Appeasement and World War II

by David Faber

Pub Date: Sept. 1st, 2009
ISBN: 978-1-4391-3233-3
Publisher: Simon & Schuster

The ardent quest for peace sometimes leads to war. So discovered Neville Chamberlain and his political allies in 1938, following their earnest negotiations to avoid war with Adolf Hitler.

Lord Halifax, the foreign secretary, should have known that something was up when propagandist Joseph Goebbels complained to him that British journalists in Berlin weren’t showing the Nazi regime enough love. Halifax, writes historian Faber (Speaking for England, 2005), observed that the correspondents had been there for years and had not changed. “We did not complain in the past because Germany was not rearmed,” said Goebbels. “We complain now because we are strong enough to do so.” Throughout 1938, Hitler and company would indeed bluster and complain, particularly that ethnic Germans in Czechoslovakia were being mistreated.
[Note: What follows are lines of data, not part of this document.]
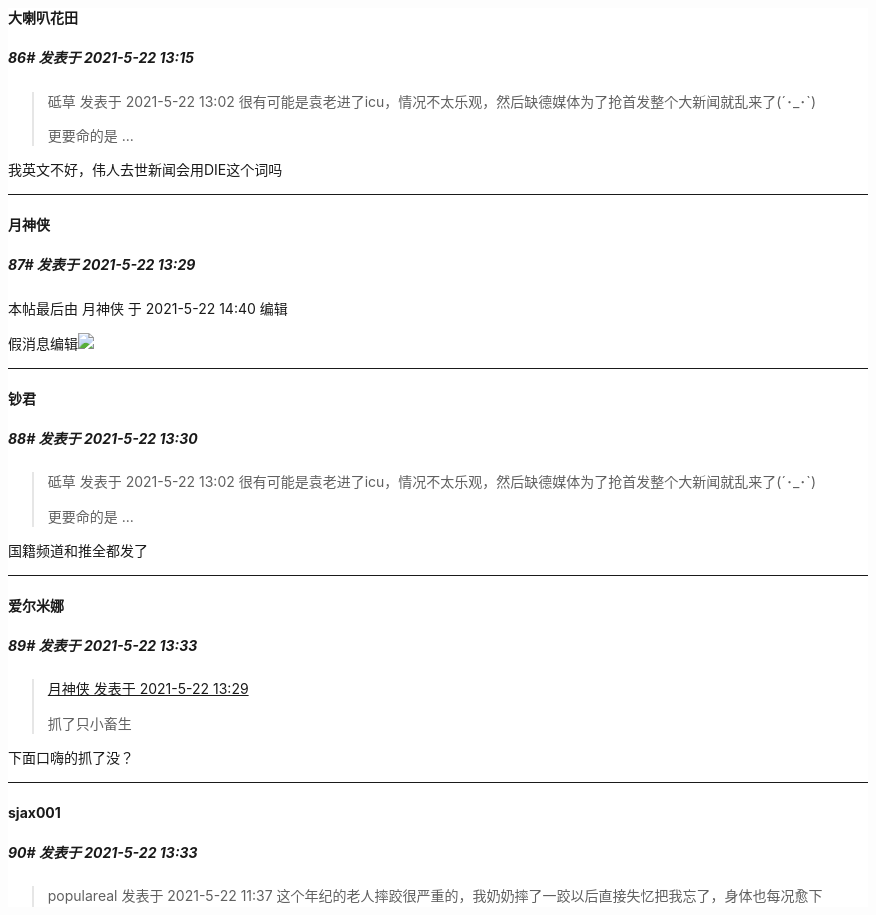 ####  大喇叭花田  
##### 86#       发表于 2021-5-22 13:15


<blockquote>砥草 发表于 2021-5-22 13:02
很有可能是袁老进了icu，情况不太乐观，然后缺德媒体为了抢首发整个大新闻就乱来了(´･_･`)


更要命的是 ...</blockquote>
我英文不好，伟人去世新闻会用DIE这个词吗


*****

####  月神侠  
##### 87#       发表于 2021-5-22 13:29


 本帖最后由 月神侠 于 2021-5-22 14:40 编辑 

假消息编辑<img src="https://static.saraba1st.com/image/smiley/face2017/150.png" referrerpolicy="no-referrer">


*****

####  钞君  
##### 88#       发表于 2021-5-22 13:30


<blockquote>砥草 发表于 2021-5-22 13:02
很有可能是袁老进了icu，情况不太乐观，然后缺德媒体为了抢首发整个大新闻就乱来了(´･_･`)


更要命的是 ...</blockquote>
国籍频道和推全都发了


*****

####  爱尔米娜  
##### 89#       发表于 2021-5-22 13:33


<blockquote><a href="httphttps://bbs.saraba1st.com/2b/forum.php?mod=redirect&amp;goto=findpost&amp;pid=51333119&amp;ptid=2005402" target="_blank">月神侠 发表于 2021-5-22 13:29</a>

抓了只小畜生</blockquote>
下面口嗨的抓了没？


*****

####  sjax001  
##### 90#       发表于 2021-5-22 13:33


<blockquote>populareal 发表于 2021-5-22 11:37
这个年纪的老人摔跤很严重的，我奶奶摔了一跤以后直接失忆把我忘了，身体也每况愈下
Sickened by the bloodletting 20 years earlier, the British electorate seemed inclined to let Hitler take what he wished as long as he kept the peace with them. Certainly Chamberlain seemed desperate to maintain peace at nearly any price, while liberals such as Clement Attlee counseled conciliation. Only Winston Churchill was mistrustful enough of Hitler to reject the notion that the Germans would stop once they added the Sudetenland to their holdings. Faber’s account of the negotiations has its airless moments, mainly because the proceedings themselves had a certain stop-and-start quality to them. Comic relief, such as it is, largely comes in the person of Benito Mussolini, who, Faber makes clear, resented playing second fiddle to the German leader to the north. Hitler was a master at spouting rhetoric that marched to the brink of war and then withdrew to seemingly reasonable demands for “justice”—such as any politician might do, and into which ploy the British played, to their later disappointment.

A thorough study of a parlous episode in European history.